272078 Joginder Tuteja

Krantiveer-The Revolution Music Review



A film like Krantiveer - The Revolution which promises to be a dramatic affair doesn't quite make you look forward to a musical. Rightly so because the focus of the film is on getting the histrionics in place from the actors rather than having them sing around the trees or dance on the streets. But then with the names Sachin-Jigar flashing from the credit details, you do believe that there would be something good to look forward to in the music department as well. Reason being that the young composers had impressed in a big way with their melodious score for Tere Sang last year. With lyricist Sameer joining hands with them, you do play on the album with some hopes.


Expectedly, the first song to come is 'Khuda Mere Khuda' which is a mushy romantic outing. The tried and tested 'jodi' of K.K. and Shreya Ghoshal get together for 'Khuda Mere Khuda' which does bear a sound similar to the kind of songs that Sachin-Jigar had composed in Tere Sang. The very fact that they have been able to replicate a similar feel once again shows that Sachin-Jigar have managed to build a space for themselves in the world of music. A smooth flowing number, it has a repeat value to it and can be heard regardless of the film that it features in.
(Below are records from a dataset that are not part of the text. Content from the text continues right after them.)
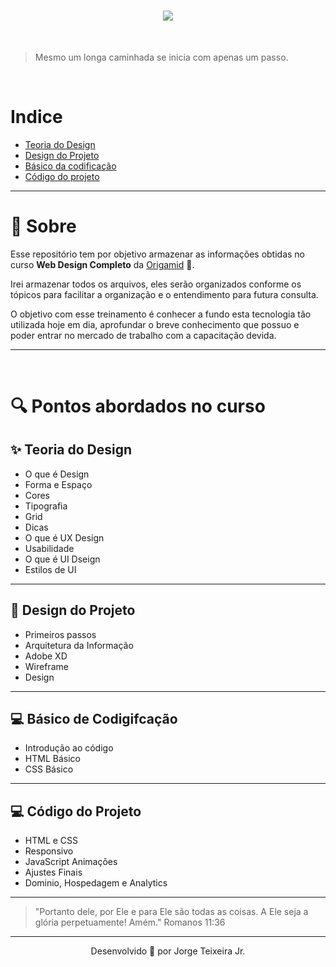 <h1 align="center">

<img src="https://user-images.githubusercontent.com/53981704/86539043-17cce380-bed0-11ea-8dbe-01c9b496f5c1.png">

</h1>
<br>

> Mesmo um longa caminhada se inicia com apenas um passo.

<br>

# Indice

- [Teoria do Design](#-teoria-do-design)
- [Design do Projeto](#-design-do-projeto)
- [Básico da codificação](#-basico-da-codificacao)
- [Código do projeto](#-codigo-do-projeto)

---

# 🧾 Sobre

Esse repositório tem por objetivo armazenar as informações obtidas no curso **Web Design Completo** da [Origamid](https://www.origamid.com/curso/web-design-completo) 🐺.

Irei armazenar todos os arquivos, eles serão organizados conforme os tópicos para facilitar a organização e o entendimento para futura consulta.

O objetivo com esse treinamento é conhecer a fundo esta tecnologia tão utilizada hoje em dia, aprofundar o breve conhecimento que possuo e poder entrar no mercado de trabalho com a capacitação devida.

---

<br>

# 🔍 Pontos abordados no curso

## ✨ Teoria do Design

- O que é Design
- Forma e Espaço
- Cores
- Tipografia
- Grid
- Dicas
- O que é UX Design
- Usabilidade
- O que é UI Dseign
- Estilos de UI

---

## 🎨 Design do Projeto

- Primeiros passos
- Arquitetura da Informação
- Adobe XD
- Wireframe
- Design

---

## 💻 Básico de Codigifcação

- Introdução ao código
- HTML Básico
- CSS Básico

---

## 💻 Código do Projeto

- HTML e CSS
- Responsivo
- JavaScript Animações
- Ajustes Finais
- Dominio, Hospedagem e Analytics

---

> "Portanto dele, por Ele e para Ele são todas as coisas. A Ele seja a glória perpetuamente! Amém."
> Romanos 11:36

---

<p align="center">Desenvolvido 🚀 por Jorge Teixeira Jr.</p>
Two years back when 'Pappu Can't Dance Saala' from Jaane Tu Ya Jaane Naa became a chartbuster success, it would have been any filmmaker's dream to create something similar in a film of theirs. A young party track is always welcome and this is something that Sachin-Jigar bring to table with 'Chhote Tera Birthday Aaya'. A number where a bunch of youngsters get together to pull the leg of a boy called 'Chotu' whose birthday celebrations are underway, 'Chhote Tera Birthday Aaya' boasts of some spirited fun singing which does manage to hook the listener on in the first hearing on. Coming together of Anushka Manchanda, Mika Singh, Hard Kaur, Neuman Pinto, Ishq Bector, Hrishikesh Kamerkar and Mahadev Krishna keep the party rolling which does warrant a vibrant picturisation.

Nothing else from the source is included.